(Stored data)

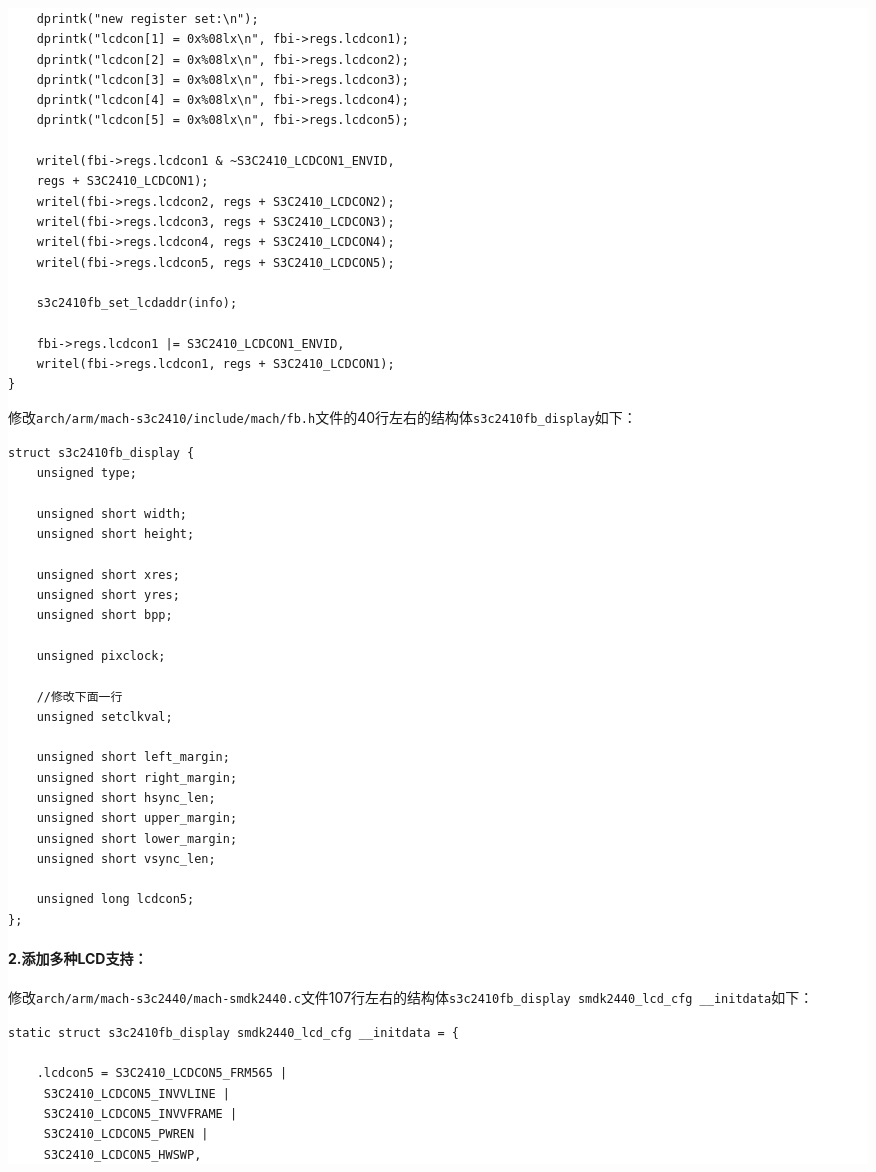 		dprintk("new register set:\n");
		dprintk("lcdcon[1] = 0x%08lx\n", fbi->regs.lcdcon1);
		dprintk("lcdcon[2] = 0x%08lx\n", fbi->regs.lcdcon2);
		dprintk("lcdcon[3] = 0x%08lx\n", fbi->regs.lcdcon3);
		dprintk("lcdcon[4] = 0x%08lx\n", fbi->regs.lcdcon4);
		dprintk("lcdcon[5] = 0x%08lx\n", fbi->regs.lcdcon5);

		writel(fbi->regs.lcdcon1 & ~S3C2410_LCDCON1_ENVID,
		regs + S3C2410_LCDCON1);
		writel(fbi->regs.lcdcon2, regs + S3C2410_LCDCON2);
		writel(fbi->regs.lcdcon3, regs + S3C2410_LCDCON3);
		writel(fbi->regs.lcdcon4, regs + S3C2410_LCDCON4);
		writel(fbi->regs.lcdcon5, regs + S3C2410_LCDCON5);

		s3c2410fb_set_lcdaddr(info);

		fbi->regs.lcdcon1 |= S3C2410_LCDCON1_ENVID,
		writel(fbi->regs.lcdcon1, regs + S3C2410_LCDCON1);
	}



修改``arch/arm/mach-s3c2410/include/mach/fb.h``文件的40行左右的结构体``s3c2410fb_display``如下：

	struct s3c2410fb_display {
		unsigned type;

		unsigned short width;
		unsigned short height;

		unsigned short xres;
		unsigned short yres;
		unsigned short bpp;

		unsigned pixclock;

		//修改下面一行
		unsigned setclkval;

		unsigned short left_margin;  
		unsigned short right_margin;
		unsigned short hsync_len;    
		unsigned short upper_margin;
		unsigned short lower_margin;
		unsigned short vsync_len;

		unsigned long lcdcon5;
	};

#### 2.添加多种LCD支持：

修改``arch/arm/mach-s3c2440/mach-smdk2440.c``文件107行左右的结构体``s3c2410fb_display smdk2440_lcd_cfg __initdata``如下：

	static struct s3c2410fb_display smdk2440_lcd_cfg __initdata = {

		.lcdcon5 = S3C2410_LCDCON5_FRM565 |
		 S3C2410_LCDCON5_INVVLINE |
		 S3C2410_LCDCON5_INVVFRAME |
		 S3C2410_LCDCON5_PWREN |
		 S3C2410_LCDCON5_HWSWP,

** PROBLEM DESCRIPTION **
Using the records above, copy exactly the lines from the one containing "unsigned pixclock;" through the last, inclusive, and nothing else.

** WRITTEN SOLUTION **
		unsigned pixclock;

		//修改下面一行
		unsigned setclkval;

		unsigned short left_margin;  
		unsigned short right_margin;
		unsigned short hsync_len;    
		unsigned short upper_margin;
		unsigned short lower_margin;
		unsigned short vsync_len;

		unsigned long lcdcon5;
	};

#### 2.添加多种LCD支持：

修改``arch/arm/mach-s3c2440/mach-smdk2440.c``文件107行左右的结构体``s3c2410fb_display smdk2440_lcd_cfg __initdata``如下：

	static struct s3c2410fb_display smdk2440_lcd_cfg __initdata = {

		.lcdcon5 = S3C2410_LCDCON5_FRM565 |
		 S3C2410_LCDCON5_INVVLINE |
		 S3C2410_LCDCON5_INVVFRAME |
		 S3C2410_LCDCON5_PWREN |
		 S3C2410_LCDCON5_HWSWP,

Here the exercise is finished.